• Exercise:
Your response must be made up of each line in the data below that contains the string "define".

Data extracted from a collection
++++++++++++++++++++
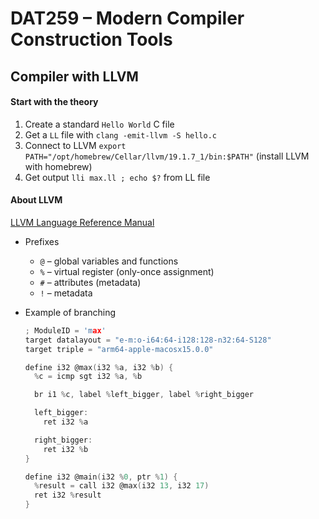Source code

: # DAT259 – Modern Compiler Construction Tools

## Compiler with LLVM

#### Start with the theory

1. Create a standard `Hello World` C file
2. Get a `LL` file with `clang -emit-llvm -S hello.c`
3. Connect to LLVM `export PATH="/opt/homebrew/Cellar/llvm/19.1.7_1/bin:$PATH"` (install LLVM with homebrew)
4. Get output `lli max.ll ; echo $?` from LL file

#### About LLVM

[LLVM Language Reference Manual](https://llvm.org/docs/LangRef.html)

- Prefixes

  - `@` – global variables and functions
  - `%` – virtual register (only-once assignment)
  - `#` – attributes (metadata)
  - `!` – metadata

- Example of branching

  ```c
  ; ModuleID = 'max'
  target datalayout = "e-m:o-i64:64-i128:128-n32:64-S128"
  target triple = "arm64-apple-macosx15.0.0"

  define i32 @max(i32 %a, i32 %b) {
    %c = icmp sgt i32 %a, %b

    br i1 %c, label %left_bigger, label %right_bigger

    left_bigger:
      ret i32 %a

    right_bigger:
      ret i32 %b
  }

  define i32 @main(i32 %0, ptr %1) {
    %result = call i32 @max(i32 13, i32 17)
    ret i32 %result
  }
  ```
++++++++++++++++++++
• Completed task:
  define i32 @max(i32 %a, i32 %b) {
  define i32 @main(i32 %0, ptr %1) {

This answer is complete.